Avec cette opération, un acteur étranger coté en bourse obtient une position stratégique dans un casino de premier plan. Qui sait? Demain, en plus d’une présence à Tanger et à Agadir, ce modèle pourrait être répliqué encore à d’autres casinos comme celui du Mazagan, d’autres villes et d’autres actifs de luxe.

Le Maroc risque de perdre l’un de ses derniers secteurs premium où il avait jusqu’ici une maîtrise totale.

Un ancien haut responsable du tourisme nous confie que si l’État ne définit pas une doctrine claire, la souveraineté sur le gaming premium peut se défaire en trois opérations.

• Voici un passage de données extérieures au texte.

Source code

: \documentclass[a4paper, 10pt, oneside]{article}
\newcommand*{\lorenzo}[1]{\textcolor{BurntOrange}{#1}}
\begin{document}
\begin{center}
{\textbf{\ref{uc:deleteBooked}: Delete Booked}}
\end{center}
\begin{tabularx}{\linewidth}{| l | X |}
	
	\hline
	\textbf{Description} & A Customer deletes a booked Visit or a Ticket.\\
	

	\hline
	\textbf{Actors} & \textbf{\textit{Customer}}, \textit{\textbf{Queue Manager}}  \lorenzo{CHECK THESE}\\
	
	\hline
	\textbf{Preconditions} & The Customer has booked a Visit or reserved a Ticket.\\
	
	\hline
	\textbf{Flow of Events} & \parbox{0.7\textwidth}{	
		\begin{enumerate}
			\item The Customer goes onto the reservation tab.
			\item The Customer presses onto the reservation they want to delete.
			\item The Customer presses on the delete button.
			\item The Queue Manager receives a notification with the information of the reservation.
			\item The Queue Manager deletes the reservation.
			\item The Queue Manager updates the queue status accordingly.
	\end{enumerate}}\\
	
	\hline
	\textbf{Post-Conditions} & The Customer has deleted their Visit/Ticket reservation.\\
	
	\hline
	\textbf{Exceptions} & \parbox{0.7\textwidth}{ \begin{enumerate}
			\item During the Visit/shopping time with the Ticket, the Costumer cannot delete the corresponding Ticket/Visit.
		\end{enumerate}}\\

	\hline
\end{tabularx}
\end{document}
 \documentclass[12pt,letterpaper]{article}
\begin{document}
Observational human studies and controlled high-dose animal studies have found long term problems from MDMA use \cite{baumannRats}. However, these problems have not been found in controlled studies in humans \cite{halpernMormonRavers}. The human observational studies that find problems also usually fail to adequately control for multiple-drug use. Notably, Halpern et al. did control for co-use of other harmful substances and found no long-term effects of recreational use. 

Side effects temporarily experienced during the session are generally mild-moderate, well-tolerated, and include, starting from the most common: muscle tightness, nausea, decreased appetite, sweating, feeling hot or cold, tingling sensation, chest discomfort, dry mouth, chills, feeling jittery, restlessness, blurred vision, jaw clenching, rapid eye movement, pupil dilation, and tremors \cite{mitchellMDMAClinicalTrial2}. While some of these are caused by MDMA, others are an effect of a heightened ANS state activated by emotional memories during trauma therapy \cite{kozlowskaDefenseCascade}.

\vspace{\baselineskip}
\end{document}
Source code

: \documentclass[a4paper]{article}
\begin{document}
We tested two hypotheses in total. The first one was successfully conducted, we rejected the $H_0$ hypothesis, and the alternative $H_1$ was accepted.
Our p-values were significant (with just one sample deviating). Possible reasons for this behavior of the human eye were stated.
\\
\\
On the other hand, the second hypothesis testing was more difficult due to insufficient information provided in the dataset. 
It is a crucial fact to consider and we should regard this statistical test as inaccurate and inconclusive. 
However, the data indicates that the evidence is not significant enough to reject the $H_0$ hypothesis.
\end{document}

Les discours officiels parlent d’un partenariat équilibré et d’une opération stratégique.

Pourtant, la communication y est minimaliste, le prix est opaque, les motivations réelles non assumées par COGIT. S’agit-il là d’une stratégie opportuniste de Cirsa? D’une gouvernance sous pression? A craindre qu’il y ait là un risque d’effet domino sur l’ensemble du secteur.

Le contraste entre la communication et la réalité crée un malaise profond. La vérité la plus probable est moins glamour.

La Mamounia a bradé une partie de son actif le plus sensible pour sécuriser un partenaire étranger qui, lui, voit au Maroc une opportunité stratégique avant tout concurrent.

On regrette de dire que derrière la façade, un deal qui ouvre une brèche dangereuse…

Le Maroc n’a pas seulement accueilli Cirsa dans le capital d’un casino. Il a ouvert une porte d’une restructuration progressive du gaming premium. Un secteur longtemps protégé, désormais exposé à des opérateurs internationaux dont la logique répond d’abord à leur stratégie boursière, pas aux équilibres locaux.

La cession de 50% du Grand Casino La Mamounia marque plutôt le premier acte d’un glissement structurel, un réalignement discret, un transfert partiel de contrôle et l’entrée d’un nouvel acteur qui, une fois installé, n’aura pas d’intérêt à s’arrêter là.